Parenting with a Mental Illness
Most of us may meet the qualifications of a mental illness and we may or may not realize it. Some of us may have sought treatment, some of us may have sought distraction, or some of us may be able to continue our lives adapting and struggling regardless of knowing there is an issue.
Mental illness can be common and most people can adapt theirs into their lives with some effort. Some can be overcome, some are chronic. Once you become a parent, however, these illnesses can become aggravated and more apparent- and there is an even bigger hill to climb when you are managing the lives of others.
When a child is born, we become familiar with screening mothers for postpartum depression, anxiety, and psychosis- which can be quite common in pregnancies and after birth. Mothers are screened every doctor appointment they or their child attends for the first few months. But that is where the consideration begins and ends- as we are expected to return to normal as soon as possible.
I knew of my anxiety disorder prior to pregnancy, and postpartum it seemed to peak for a little while with fears of my child’s health and mine. Her birth was early and traumatic, and she had some initial health concerns as a result. My mind enlarged these and caused high anxiety and panic. A couple of weeks after her birth this seemed to subside back to my “baseline” level of moderate anxiety.
But then a few months postpartum, I became hit with something unfamiliar- depression. Out of nowhere I became sad for hours without any fix, felt hopeless, and cried often. This coincided with a traumatic loss in my family and the continuing change in hormones and lifestyle. I had never experienced a depression before, and it was incredibly difficult and uncomfortable for a while. I felt like a terrible parent to her. Luckily for me at least, it seemed to be postpartum related mainly as it subsided within a couple of months of it beginning and I am now happier and healthier than I ever have been.
These postpartum mood disorders tend to be resolved within a couple of years of the child being born, as hormones decrease, bodies return to normal, and children grow older and become “easier” (only in terms of eating and sleeping). However, at some point they may become permanent or chronic and fall under the more broad umbrella of mental health disorders not related to adjustment disorders (like postpartum conditions can be considered). Or, the parent may have previously been diagnosed or experienced a mental health disorder that returns or sticks around- unrelated to the life change.
Parenting while struggling with a brain that isn’t neurotypical can be extremely difficult. When a baby is waking throughout the night every hour for hours, when your child won’t stop screaming, when you feel like you are never doing enough, and when everything feels impossible- having unresolved or new symptoms of mental illness can take the cake. Every small bad event can seem ten times as problematic, trauma can be created from mistakes or small scares, and being weighed down with constant responsibilities and no time can become really devastating. This does NOT make you less than as a parent in any way.
Parenting for those who are struggling with mental health disorders can look a bit different but can still be just as good. Their children may not get to be socialized as often due to parental social anxiety, their parent may require occasional time away from the family to cope, and the parent may be prone to mood changes and different needs.
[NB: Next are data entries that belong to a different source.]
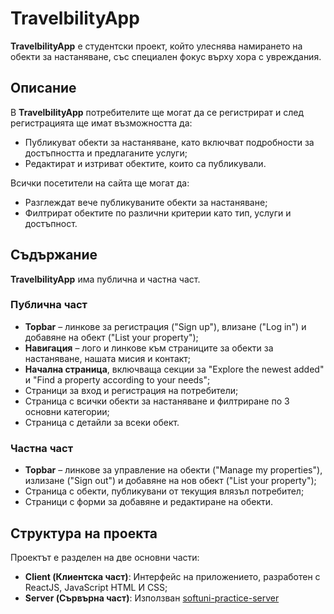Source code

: # TravelbilityApp

**TravelbilityApp** е студентски проект, който улеснява намирането на обекти за настаняване, със специален фокус върху хора с увреждания.

## Описание

В **TravelbilityApp** потребителите ще могат да се регистрират и след регистрацията ще имат възможността да:
- Публикуват обекти за настаняване, като включват подробности за достъпността и предлаганите услуги;
- Редактират и изтриват обектите, които са публикували.

Всички посетители на сайта ще могат да:
- Разглеждат вече публикуваните обекти за настаняване;
- Филтрират обектите по различни критерии като тип, услуги и достъпност.

## Съдържание

**TravelbilityApp** има публична и частна част.

### Публична част
- **Topbar** – линкове за регистрация ("Sign up"), влизане ("Log in") и добавяне на обект ("List your property");
- **Навигация** – лого и линкове към страниците за обекти за настаняване, нашата мисия и контакт;
- **Начална страница**, включваща секции за "Explore the newest added" и "Find a property according to your needs";
- Страници за вход и регистрация на потребители;
- Страница с всички обекти за настаняване и филтриране по 3 основни категории;
- Страница с детайли за всеки обект.

### Частна част
- **Topbar** – линкове за управление на обекти ("Manage my properties"), излизане ("Sign out") и добавяне на нов обект ("List your property");
- Страница с обекти, публикувани от текущия влязъл потребител;
- Страници с форми за добавяне и редактиране на обекти.

## Структура на проекта

Проектът е разделен на две основни части:

- **Client (Клиентска част)**: Интерфейс на приложението, разработен с ReactJS, JavaScript HTML И CSS;
- **Server (Сървърна част)**: Използван [softuni-practice-server](https://github.com/softuni-practice-server/softuni-practice-server)

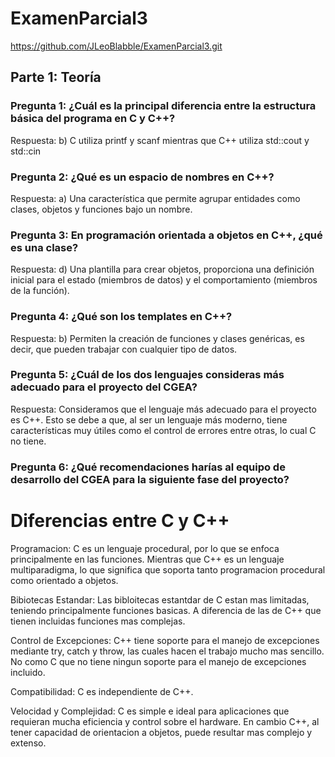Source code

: # ExamenParcial3

https://github.com/JLeoBlabble/ExamenParcial3.git 

## Parte 1: Teoría 

### Pregunta 1: ¿Cuál es la principal diferencia entre la estructura básica del programa en C y C++?
Respuesta: b) C utiliza printf y scanf mientras que C++ utiliza std::cout y std::cin

### Pregunta 2: ¿Qué es un espacio de nombres en C++?
Respuesta: a) Una característica que permite agrupar entidades como clases, objetos y funciones bajo un nombre.

### Pregunta 3: En programación orientada a objetos en C++, ¿qué es una clase?
Respuesta: d) Una plantilla para crear objetos, proporciona una definición inicial para el estado (miembros de datos) y el comportamiento (miembros de la función).

### Pregunta 4: ¿Qué son los templates en C++?
Respuesta: b) Permiten la creación de funciones y clases genéricas, es decir, que pueden trabajar con cualquier tipo de datos.

### Pregunta 5: ¿Cuál de los dos lenguajes consideras más adecuado para el proyecto del CGEA?
Respuesta: Consideramos que el lenguaje más adecuado para el proyecto es C++. Esto se debe a que, al ser un lenguaje más moderno, tiene características muy útiles como el control de errores entre otras, lo cual C no tiene.

### Pregunta 6: ¿Qué recomendaciones harías al equipo de desarrollo del CGEA para la siguiente fase del proyecto?


# Diferencias entre C y C++

Programacion: C es un lenguaje procedural, por lo que se enfoca principalmente en las funciones. Mientras que C++ es un lenguaje multiparadigma, lo que significa que soporta tanto programacion procedural como orientado a objetos.

Bibiotecas Estandar: Las bibloitecas estantdar de C estan mas limitadas, teniendo principalmente funciones basicas. A diferencia de las de C++ que tienen incluidas funciones mas complejas.

Control de Excepciones: C++ tiene soporte para el manejo de excepciones mediante try, catch y throw, las cuales hacen el trabajo mucho mas sencillo. No como C que no tiene ningun soporte para el manejo de excepciones incluido.

Compatibilidad: C es independiente de C++.

Velocidad y Complejidad: C es simple e ideal para aplicaciones que requieran mucha eficiencia y control sobre el hardware. En cambio C++, al tener capacidad de orientacion a objetos, puede resultar mas complejo y extenso.
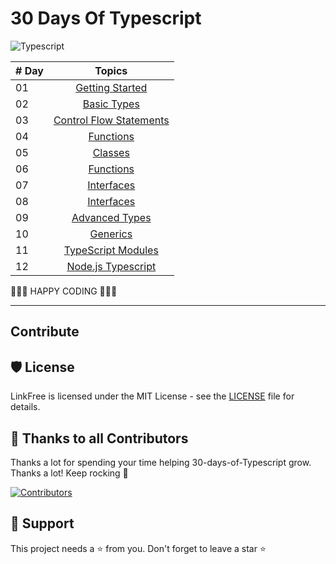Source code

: # 30 Days Of Typescript

![Typescript](https://user-images.githubusercontent.com/85189857/174459576-d676e9a4-e50f-4f00-94fd-999d5b702df0.png)

| # Day |                                              Topics                                              |
| ----- | :----------------------------------------------------------------------------------------------: |
| 01    |                                  [Getting Started](./README.md)                                  |
| 02    |                     [Basic Types](./02_Day_Basic_Type/README.md)                      |
| 03    |    [Control Flow Statements](./03_Day_Booleans_operators_date/03_booleans_operators_date.md)     |
| 04    |                    [Functions](./04_Day_Conditionals/04_day_conditionals.md)                     |
| 05    |                           [Classes](./05_Day_Arrays/05_day_arrays.md)                            |
| 06    |                           [Functions](./06_Day_Loops/06_day_loops.md)                            |
| 07    |                       [Interfaces](./07_Day_Functions/07_day_functions.md)                       |
| 08    |                         [Interfaces](./08_Day_Objects/08_day_objects.md)                         |
| 09    |        [Advanced Types](./09_Day_Higher_order_functions/09_day_higher_order_functions.md)        |
| 10    |                    [Generics](./10_Day_Sets_and_Maps/10_day_Sets_and_Maps.md)                    |
| 11    | [TypeScript Modules](./11_Day_Destructuring_and_spreading/11_day_destructuring_and_spreading.md) |
| 12    |         [Node.js Typescript](./12_Day_Regular_expressions/12_day_regular_expressions.md)         |

🧡🧡🧡 HAPPY CODING 🧡🧡🧡

---
## Contribute



## 🛡️ License

LinkFree is licensed under the MIT License - see the [LICENSE](LICENSE) file for details.

## 💪 Thanks to all Contributors

Thanks a lot for spending your time helping 30-days-of-Typescript grow. Thanks a lot! Keep rocking 🍻

[![Contributors](https://contrib.rocks/image?repo=code-with-onye/30-days-of-Typescript)](https://github.com/code-with-onye/30-days-of-Typescript/graphs/contributors)

## 🙏 Support

This project needs a ⭐️ from you. Don't forget to leave a star ⭐️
A child will only be affected if you do not take care of yourself to the best you can- and small differences in their lives compared to their peers will not hurt them.
Parents who are struggling need to take care of themselves first so they can take the best care of their children possible. This does mean spending time away from their children to participate in counseling, doing things that make them happy, and engaging in wellness and self care treatments. Burning yourself out and aggravating your illness will only backfire worse if you overwhelm yourself with trying to be perfect. A child will grow into a wonderful person from seeing their parent take care of themself well. They model your choices and behaviors, so put energy into yourself and you will see it positively transfer to your child.
Watching your symptoms and moods for an issue is key to remaining as healthy as you can be. If you notice yourself becoming quick to anger or sadness, having more worries than you normally do, or you notice anything else uncomfortable about your feelings that isn’t normally there- you could have a mood disorder or negative symptoms that should be addressed. You are still valid, you will get through it and become stronger, and you will still be a great parent and role model. It just means your path may be a bit more difficult- but just as rewarding. Make sure to prioritize your wellbeing- as hard as that may be sometimes- and you will see other worries and issues resolve themselves in turn. You’re doing great!